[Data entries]
● ● ● ● ● ● ●

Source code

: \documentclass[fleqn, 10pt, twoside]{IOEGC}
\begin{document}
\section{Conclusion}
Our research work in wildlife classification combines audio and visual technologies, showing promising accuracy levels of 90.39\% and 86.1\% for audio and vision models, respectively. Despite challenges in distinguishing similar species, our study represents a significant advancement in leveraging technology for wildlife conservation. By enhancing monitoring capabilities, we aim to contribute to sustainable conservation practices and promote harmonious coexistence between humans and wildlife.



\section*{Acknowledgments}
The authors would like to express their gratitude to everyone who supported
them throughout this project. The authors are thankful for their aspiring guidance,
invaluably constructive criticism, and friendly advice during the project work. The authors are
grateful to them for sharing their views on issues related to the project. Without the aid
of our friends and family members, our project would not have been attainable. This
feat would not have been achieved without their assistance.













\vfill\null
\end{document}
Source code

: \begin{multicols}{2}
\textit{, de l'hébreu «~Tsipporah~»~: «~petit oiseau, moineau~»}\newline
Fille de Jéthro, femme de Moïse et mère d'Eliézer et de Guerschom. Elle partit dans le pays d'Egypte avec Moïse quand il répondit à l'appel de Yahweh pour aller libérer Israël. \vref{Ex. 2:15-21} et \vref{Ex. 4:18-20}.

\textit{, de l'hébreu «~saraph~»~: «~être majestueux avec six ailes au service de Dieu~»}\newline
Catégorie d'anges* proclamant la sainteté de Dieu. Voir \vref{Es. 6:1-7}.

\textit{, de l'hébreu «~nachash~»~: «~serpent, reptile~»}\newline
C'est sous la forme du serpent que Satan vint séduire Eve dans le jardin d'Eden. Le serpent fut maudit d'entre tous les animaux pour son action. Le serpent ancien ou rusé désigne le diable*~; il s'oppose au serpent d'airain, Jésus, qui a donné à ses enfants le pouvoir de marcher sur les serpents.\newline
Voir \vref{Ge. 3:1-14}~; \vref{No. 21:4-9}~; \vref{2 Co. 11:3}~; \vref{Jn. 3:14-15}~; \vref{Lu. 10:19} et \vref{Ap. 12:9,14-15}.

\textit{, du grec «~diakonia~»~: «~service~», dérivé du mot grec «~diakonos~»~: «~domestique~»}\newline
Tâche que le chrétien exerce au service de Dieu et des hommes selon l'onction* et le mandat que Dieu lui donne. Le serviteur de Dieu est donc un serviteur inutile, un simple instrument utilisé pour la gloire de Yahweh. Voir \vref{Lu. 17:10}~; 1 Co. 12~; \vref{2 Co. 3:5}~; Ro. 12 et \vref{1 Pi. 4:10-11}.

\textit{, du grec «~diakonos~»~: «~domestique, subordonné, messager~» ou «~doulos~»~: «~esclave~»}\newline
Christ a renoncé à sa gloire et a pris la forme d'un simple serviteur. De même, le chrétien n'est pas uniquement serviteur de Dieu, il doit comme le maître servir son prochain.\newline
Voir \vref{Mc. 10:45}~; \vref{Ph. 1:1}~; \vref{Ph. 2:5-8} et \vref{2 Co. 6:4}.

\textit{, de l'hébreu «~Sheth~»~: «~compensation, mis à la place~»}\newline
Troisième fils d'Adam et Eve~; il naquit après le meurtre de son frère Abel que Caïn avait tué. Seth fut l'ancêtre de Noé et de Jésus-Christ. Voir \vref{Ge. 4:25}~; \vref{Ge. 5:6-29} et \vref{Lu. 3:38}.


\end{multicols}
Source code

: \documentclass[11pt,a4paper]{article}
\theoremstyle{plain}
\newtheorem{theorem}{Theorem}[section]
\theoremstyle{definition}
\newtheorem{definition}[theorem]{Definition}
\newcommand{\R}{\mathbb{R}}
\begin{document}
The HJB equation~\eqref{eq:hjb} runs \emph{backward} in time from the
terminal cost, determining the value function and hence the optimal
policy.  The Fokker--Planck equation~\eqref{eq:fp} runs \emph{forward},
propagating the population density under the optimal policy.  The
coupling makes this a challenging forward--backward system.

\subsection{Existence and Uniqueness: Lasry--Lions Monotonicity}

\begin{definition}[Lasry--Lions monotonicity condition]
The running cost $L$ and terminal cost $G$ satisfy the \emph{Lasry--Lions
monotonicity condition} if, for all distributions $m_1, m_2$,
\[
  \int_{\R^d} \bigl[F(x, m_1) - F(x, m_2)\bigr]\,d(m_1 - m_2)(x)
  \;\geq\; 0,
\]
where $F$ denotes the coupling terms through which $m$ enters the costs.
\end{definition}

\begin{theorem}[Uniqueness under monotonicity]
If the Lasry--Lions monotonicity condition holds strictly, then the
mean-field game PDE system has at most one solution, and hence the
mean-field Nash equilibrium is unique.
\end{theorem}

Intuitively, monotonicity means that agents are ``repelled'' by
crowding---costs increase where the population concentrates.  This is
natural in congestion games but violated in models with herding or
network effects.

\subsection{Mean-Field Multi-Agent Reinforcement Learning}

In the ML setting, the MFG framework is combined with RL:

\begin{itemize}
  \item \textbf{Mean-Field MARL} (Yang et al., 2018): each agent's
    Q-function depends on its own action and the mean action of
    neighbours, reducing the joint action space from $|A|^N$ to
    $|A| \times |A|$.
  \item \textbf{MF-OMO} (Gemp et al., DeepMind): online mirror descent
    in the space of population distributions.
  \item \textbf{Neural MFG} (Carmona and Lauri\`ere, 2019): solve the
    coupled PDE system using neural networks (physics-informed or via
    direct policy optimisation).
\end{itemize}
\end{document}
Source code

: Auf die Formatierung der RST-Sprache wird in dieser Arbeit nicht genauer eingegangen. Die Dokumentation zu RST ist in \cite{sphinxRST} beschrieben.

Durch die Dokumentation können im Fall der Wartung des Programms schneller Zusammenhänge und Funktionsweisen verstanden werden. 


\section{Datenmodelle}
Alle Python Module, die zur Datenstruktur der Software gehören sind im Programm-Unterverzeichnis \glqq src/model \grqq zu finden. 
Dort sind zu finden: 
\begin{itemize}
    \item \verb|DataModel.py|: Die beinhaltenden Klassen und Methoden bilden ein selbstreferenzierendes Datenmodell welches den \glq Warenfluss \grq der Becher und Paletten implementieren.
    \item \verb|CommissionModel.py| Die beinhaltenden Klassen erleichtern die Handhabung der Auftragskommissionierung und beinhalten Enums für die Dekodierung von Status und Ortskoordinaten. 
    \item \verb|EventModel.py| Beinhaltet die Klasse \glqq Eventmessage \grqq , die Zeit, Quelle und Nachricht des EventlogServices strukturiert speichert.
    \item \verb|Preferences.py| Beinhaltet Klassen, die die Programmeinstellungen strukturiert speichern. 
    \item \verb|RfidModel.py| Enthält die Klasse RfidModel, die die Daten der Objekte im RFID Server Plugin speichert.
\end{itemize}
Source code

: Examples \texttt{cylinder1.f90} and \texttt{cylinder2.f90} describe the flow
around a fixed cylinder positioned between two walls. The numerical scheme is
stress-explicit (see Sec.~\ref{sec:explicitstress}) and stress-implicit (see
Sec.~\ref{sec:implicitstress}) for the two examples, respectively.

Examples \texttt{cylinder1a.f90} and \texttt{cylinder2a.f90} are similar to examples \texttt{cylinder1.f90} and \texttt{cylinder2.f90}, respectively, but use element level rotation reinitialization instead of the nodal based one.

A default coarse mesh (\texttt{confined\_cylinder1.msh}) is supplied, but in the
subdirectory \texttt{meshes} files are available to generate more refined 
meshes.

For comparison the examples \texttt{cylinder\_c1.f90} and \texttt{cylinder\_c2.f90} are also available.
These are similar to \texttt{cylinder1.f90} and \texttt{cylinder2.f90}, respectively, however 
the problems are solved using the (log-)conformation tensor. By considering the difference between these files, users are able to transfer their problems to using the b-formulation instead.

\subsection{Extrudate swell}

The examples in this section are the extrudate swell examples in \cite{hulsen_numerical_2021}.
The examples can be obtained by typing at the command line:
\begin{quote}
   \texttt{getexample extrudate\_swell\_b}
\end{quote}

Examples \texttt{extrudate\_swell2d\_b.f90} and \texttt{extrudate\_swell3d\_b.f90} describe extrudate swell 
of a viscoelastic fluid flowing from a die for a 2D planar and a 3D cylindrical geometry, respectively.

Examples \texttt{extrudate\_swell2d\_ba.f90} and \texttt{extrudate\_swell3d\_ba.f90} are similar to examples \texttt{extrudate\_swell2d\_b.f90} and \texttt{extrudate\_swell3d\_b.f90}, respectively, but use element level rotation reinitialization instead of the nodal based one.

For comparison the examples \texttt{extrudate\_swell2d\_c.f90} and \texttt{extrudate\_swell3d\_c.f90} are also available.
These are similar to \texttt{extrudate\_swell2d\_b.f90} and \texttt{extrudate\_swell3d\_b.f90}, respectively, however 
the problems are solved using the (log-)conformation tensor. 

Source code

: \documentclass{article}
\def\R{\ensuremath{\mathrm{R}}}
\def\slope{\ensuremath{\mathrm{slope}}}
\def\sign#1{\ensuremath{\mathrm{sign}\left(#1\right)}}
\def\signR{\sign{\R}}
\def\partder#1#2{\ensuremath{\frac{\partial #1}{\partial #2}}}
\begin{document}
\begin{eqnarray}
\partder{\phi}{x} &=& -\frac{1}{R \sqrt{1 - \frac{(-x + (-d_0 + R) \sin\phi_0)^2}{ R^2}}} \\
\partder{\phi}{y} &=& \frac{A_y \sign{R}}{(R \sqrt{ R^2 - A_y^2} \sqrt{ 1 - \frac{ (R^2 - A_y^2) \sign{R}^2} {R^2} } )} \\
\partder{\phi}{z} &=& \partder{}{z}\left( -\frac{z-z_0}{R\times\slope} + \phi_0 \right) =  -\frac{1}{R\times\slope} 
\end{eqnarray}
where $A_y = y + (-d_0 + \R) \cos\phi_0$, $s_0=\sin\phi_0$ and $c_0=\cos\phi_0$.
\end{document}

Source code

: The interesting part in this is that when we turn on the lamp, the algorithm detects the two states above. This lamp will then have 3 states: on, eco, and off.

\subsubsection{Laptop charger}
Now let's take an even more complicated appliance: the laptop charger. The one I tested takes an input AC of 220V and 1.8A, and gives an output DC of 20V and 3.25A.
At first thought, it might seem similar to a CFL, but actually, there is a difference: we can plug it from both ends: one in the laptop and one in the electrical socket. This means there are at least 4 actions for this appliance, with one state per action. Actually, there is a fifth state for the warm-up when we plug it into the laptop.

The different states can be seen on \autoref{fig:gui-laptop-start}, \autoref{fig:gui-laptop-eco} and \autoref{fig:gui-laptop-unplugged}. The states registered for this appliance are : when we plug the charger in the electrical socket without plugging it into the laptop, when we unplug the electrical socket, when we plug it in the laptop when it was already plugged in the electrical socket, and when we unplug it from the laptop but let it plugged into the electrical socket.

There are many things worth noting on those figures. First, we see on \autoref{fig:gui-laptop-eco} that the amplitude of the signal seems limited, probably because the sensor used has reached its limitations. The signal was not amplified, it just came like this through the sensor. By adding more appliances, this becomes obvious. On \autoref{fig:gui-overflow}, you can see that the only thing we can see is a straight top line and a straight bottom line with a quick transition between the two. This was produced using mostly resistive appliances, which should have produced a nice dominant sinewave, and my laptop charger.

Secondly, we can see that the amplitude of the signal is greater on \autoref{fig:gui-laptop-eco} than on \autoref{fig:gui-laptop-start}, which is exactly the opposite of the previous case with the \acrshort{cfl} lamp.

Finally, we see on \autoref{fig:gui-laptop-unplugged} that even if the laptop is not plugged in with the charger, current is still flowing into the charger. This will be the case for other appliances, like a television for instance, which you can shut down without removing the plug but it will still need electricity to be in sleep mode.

● ● ● ● ● ● ●

Task directions: From the data above, copy each line where the string "Dokumentation" appears.

Answer below:
: Auf die Formatierung der RST-Sprache wird in dieser Arbeit nicht genauer eingegangen. Die Dokumentation zu RST ist in \cite{sphinxRST} beschrieben.
Durch die Dokumentation können im Fall der Wartung des Programms schneller Zusammenhänge und Funktionsweisen verstanden werden. 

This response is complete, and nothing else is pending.